Data entries>
:::::

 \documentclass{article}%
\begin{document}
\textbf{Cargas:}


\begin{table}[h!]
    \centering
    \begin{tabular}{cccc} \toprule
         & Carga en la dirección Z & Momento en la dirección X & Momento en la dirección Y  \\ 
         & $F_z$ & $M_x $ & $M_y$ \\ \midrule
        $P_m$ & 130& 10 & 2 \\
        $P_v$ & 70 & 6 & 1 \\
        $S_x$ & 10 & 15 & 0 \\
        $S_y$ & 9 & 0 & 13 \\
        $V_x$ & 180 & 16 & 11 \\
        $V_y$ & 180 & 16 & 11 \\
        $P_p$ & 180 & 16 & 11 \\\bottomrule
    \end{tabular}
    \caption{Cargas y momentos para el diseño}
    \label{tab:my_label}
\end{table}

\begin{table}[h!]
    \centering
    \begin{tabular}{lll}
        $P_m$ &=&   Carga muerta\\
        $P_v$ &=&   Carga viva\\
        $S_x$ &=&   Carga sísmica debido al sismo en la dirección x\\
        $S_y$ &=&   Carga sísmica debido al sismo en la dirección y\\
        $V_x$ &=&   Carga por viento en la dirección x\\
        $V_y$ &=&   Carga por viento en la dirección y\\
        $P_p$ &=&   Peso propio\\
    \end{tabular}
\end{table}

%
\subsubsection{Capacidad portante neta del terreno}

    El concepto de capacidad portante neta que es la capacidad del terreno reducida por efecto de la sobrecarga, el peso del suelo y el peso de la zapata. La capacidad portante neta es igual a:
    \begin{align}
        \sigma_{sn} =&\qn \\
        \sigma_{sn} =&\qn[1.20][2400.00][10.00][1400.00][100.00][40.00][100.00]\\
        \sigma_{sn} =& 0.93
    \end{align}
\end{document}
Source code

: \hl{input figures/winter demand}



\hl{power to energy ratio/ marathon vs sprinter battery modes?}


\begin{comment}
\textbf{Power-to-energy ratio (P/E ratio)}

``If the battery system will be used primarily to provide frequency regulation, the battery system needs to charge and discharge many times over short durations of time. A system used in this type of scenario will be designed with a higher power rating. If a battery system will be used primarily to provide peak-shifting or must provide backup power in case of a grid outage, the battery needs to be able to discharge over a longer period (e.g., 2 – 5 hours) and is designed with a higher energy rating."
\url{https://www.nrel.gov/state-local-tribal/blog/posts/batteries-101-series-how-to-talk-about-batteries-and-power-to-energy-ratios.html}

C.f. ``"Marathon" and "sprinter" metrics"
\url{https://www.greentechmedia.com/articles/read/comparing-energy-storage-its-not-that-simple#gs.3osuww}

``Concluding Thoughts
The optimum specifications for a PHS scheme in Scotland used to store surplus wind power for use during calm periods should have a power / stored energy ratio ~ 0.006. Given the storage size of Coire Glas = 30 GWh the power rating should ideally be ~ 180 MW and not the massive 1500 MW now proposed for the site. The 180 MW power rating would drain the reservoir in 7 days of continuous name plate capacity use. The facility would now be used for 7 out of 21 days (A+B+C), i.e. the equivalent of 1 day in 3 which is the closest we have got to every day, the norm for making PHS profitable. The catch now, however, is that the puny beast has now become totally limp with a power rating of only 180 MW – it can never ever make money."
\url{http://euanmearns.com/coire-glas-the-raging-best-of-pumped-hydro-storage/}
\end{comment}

:::::

Exercise>
The data must be given again in full. Keep every line identical.

Task response>
 \documentclass{article}%
\begin{document}
\textbf{Cargas:}


\begin{table}[h!]
    \centering
    \begin{tabular}{cccc} \toprule
         & Carga en la dirección Z & Momento en la dirección X & Momento en la dirección Y  \\ 
         & $F_z$ & $M_x $ & $M_y$ \\ \midrule
        $P_m$ & 130& 10 & 2 \\
        $P_v$ & 70 & 6 & 1 \\
        $S_x$ & 10 & 15 & 0 \\
        $S_y$ & 9 & 0 & 13 \\
        $V_x$ & 180 & 16 & 11 \\
        $V_y$ & 180 & 16 & 11 \\
        $P_p$ & 180 & 16 & 11 \\\bottomrule
    \end{tabular}
    \caption{Cargas y momentos para el diseño}
    \label{tab:my_label}
\end{table}

\begin{table}[h!]
    \centering
    \begin{tabular}{lll}
        $P_m$ &=&   Carga muerta\\
        $P_v$ &=&   Carga viva\\
        $S_x$ &=&   Carga sísmica debido al sismo en la dirección x\\
        $S_y$ &=&   Carga sísmica debido al sismo en la dirección y\\
        $V_x$ &=&   Carga por viento en la dirección x\\
        $V_y$ &=&   Carga por viento en la dirección y\\
        $P_p$ &=&   Peso propio\\
    \end{tabular}
\end{table}

%
\subsubsection{Capacidad portante neta del terreno}

    El concepto de capacidad portante neta que es la capacidad del terreno reducida por efecto de la sobrecarga, el peso del suelo y el peso de la zapata. La capacidad portante neta es igual a:
    \begin{align}
        \sigma_{sn} =&\qn \\
        \sigma_{sn} =&\qn[1.20][2400.00][10.00][1400.00][100.00][40.00][100.00]\\
        \sigma_{sn} =& 0.93
    \end{align}
\end{document}
Source code

: \hl{input figures/winter demand}



\hl{power to energy ratio/ marathon vs sprinter battery modes?}


\begin{comment}
\textbf{Power-to-energy ratio (P/E ratio)}

``If the battery system will be used primarily to provide frequency regulation, the battery system needs to charge and discharge many times over short durations of time. A system used in this type of scenario will be designed with a higher power rating. If a battery system will be used primarily to provide peak-shifting or must provide backup power in case of a grid outage, the battery needs to be able to discharge over a longer period (e.g., 2 – 5 hours) and is designed with a higher energy rating."
\url{https://www.nrel.gov/state-local-tribal/blog/posts/batteries-101-series-how-to-talk-about-batteries-and-power-to-energy-ratios.html}

C.f. ``"Marathon" and "sprinter" metrics"
\url{https://www.greentechmedia.com/articles/read/comparing-energy-storage-its-not-that-simple#gs.3osuww}

``Concluding Thoughts
The optimum specifications for a PHS scheme in Scotland used to store surplus wind power for use during calm periods should have a power / stored energy ratio ~ 0.006. Given the storage size of Coire Glas = 30 GWh the power rating should ideally be ~ 180 MW and not the massive 1500 MW now proposed for the site. The 180 MW power rating would drain the reservoir in 7 days of continuous name plate capacity use. The facility would now be used for 7 out of 21 days (A+B+C), i.e. the equivalent of 1 day in 3 which is the closest we have got to every day, the norm for making PHS profitable. The catch now, however, is that the puny beast has now become totally limp with a power rating of only 180 MW – it can never ever make money."
\url{http://euanmearns.com/coire-glas-the-raging-best-of-pumped-hydro-storage/}
\end{comment}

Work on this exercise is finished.